ECLI:NL:HR:2013:BZ6797
Hoge Raad
- Cassatie
- J.W. van den Berge
- M.W.C. Feteris
- P.M.F. van Loon
- R.J. Koopman
- Th. Groeneveld
- Rechtspraak.nl
Cassatieberoep tegen uitspraak Rechtbank Zwolle-Lelystad inzake aanslag zuiveringsheffing bedrijfsruimte
In deze zaak heeft de Hoge Raad op 12 april 2013 uitspraak gedaan in een cassatieberoep van X B.V. tegen een uitspraak van de Rechtbank Zwolle-Lelystad. De Rechtbank had op 24 mei 2011 het beroep van belanghebbende niet-ontvankelijk verklaard, omdat deze nalatig was in het aanvoeren van de gronden van het beroep. Belanghebbende heeft hiertegen verzet aangetekend, maar de Rechtbank verklaarde dit verzet ongegrond. De Hoge Raad heeft het beroep in cassatie gegrond verklaard en de uitspraak van de Rechtbank op het verzet vernietigd. De Hoge Raad oordeelde dat het verzet gegrond was en dat de Rechtbank het onderzoek moest voortzetten in de stand waarin het zich bevond. Tevens werd het waterschap Zuiderzeeland veroordeeld tot vergoeding van het griffierecht en werden de proceskosten aan de zijde van belanghebbende vastgesteld.

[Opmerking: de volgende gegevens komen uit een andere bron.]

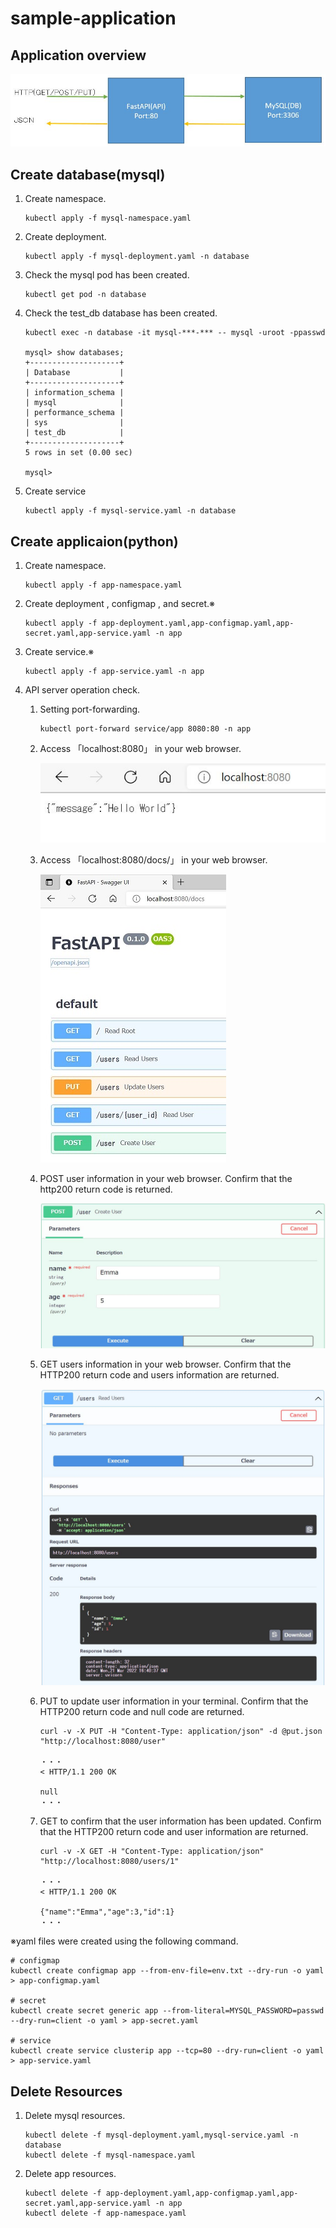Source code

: # sample-application

## Application overview

![Application Image](./docs/Application_Image.JPG)

## Create database(mysql)

1. Create namespace.

    ```
    kubectl apply -f mysql-namespace.yaml
    ```

1. Create deployment.

    ```
    kubectl apply -f mysql-deployment.yaml -n database
    ```

1. Check the mysql pod has been created.

    ```
    kubectl get pod -n database
    ```

1. Check the test_db database has been created.

    ```
    kubectl exec -n database -it mysql-***-*** -- mysql -uroot -ppasswd

    mysql> show databases;
    +--------------------+
    | Database           |
    +--------------------+
    | information_schema |
    | mysql              |
    | performance_schema |
    | sys                |
    | test_db            |
    +--------------------+
    5 rows in set (0.00 sec)

    mysql>
    ```

1. Create service

    ```
    kubectl apply -f mysql-service.yaml -n database
    ```

## Create applicaion(python)

1. Create namespace.

    ```
    kubectl apply -f app-namespace.yaml
    ```

1. Create deployment , configmap , and secret.※

    ```
    kubectl apply -f app-deployment.yaml,app-configmap.yaml,app-secret.yaml,app-service.yaml -n app
    ```

1. Create service.※

    ```
    kubectl apply -f app-service.yaml -n app
    ```

4. API server operation check.

    1. Setting port-forwarding.

        ```
        kubectl port-forward service/app 8080:80 -n app
        ```

    1. Access 「localhost:8080」 in your web browser.

        ![localhost:8080](./docs/localhost_8080.JPG)

    1. Access 「localhost:8080/docs/」 in your web browser.

        ![localhost:8080/docs/](./docs/localhost_8080_docs.JPG)

    1. POST user information in your web browser. Confirm that the http200 return code is returned.
   
        ![curl -v -X POST -H "Content-Type: application/json" "http://localhost:8080/user?name="Emma"&age=5"](./docs/localhost_8080_post.JPG)

    2. GET users information in your web browser. Confirm that the HTTP200 return code and users information are returned.

        ![curl -v -X GET -H "Content-Type: application/json" "http://localhost:8080/users"](./docs/localhost_8080_get.JPG)

    3. PUT to update user information in your terminal. Confirm that the HTTP200 return code and null code are returned.

        ```
        curl -v -X PUT -H "Content-Type: application/json" -d @put.json "http://localhost:8080/user"
        
        ・・・
        < HTTP/1.1 200 OK

        null
        ・・・
        ```

    4. GET to confirm that the user information has been updated. Confirm that the HTTP200 return code and user information are returned.

        ```
        curl -v -X GET -H "Content-Type: application/json" "http://localhost:8080/users/1"

        ・・・
        < HTTP/1.1 200 OK

        {"name":"Emma","age":3,"id":1}
        ・・・
        ```
※yaml files were created using the following command.

```
# configmap
kubectl create configmap app --from-env-file=env.txt --dry-run -o yaml > app-configmap.yaml

# secret
kubectl create secret generic app --from-literal=MYSQL_PASSWORD=passwd --dry-run=client -o yaml > app-secret.yaml

# service
kubectl create service clusterip app --tcp=80 --dry-run=client -o yaml > app-service.yaml
```

## Delete Resources

1. Delete mysql resources.

    ```
    kubectl delete -f mysql-deployment.yaml,mysql-service.yaml -n database
    kubectl delete -f mysql-namespace.yaml
    ```

 1. Delete app resources.

    ```
    kubectl delete -f app-deployment.yaml,app-configmap.yaml,app-secret.yaml,app-service.yaml -n app
    kubectl delete -f app-namespace.yaml
    ```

De Hoge Raad heeft in zijn beoordeling de klachten van belanghebbende geanalyseerd en geconcludeerd dat deze slagen voor zover zij betrekking hebben op de verzending van de brief van 24 maart 2011 per fax. Voor de overige klachten was geen behandeling nodig. De Hoge Raad verwees naar een eerder arrest in de zaak met nummer 11/05101, dat aan dit arrest was gehecht. De uitspraak van de Rechtbank kon niet in stand blijven, en de Hoge Raad heeft het verzet afgedaan. Dit arrest is openbaar uitgesproken en ondertekend door de raadsheren, waarbij de voorzitter, J.W. van den Berge, verhinderd was om het arrest zelf te ondertekenen.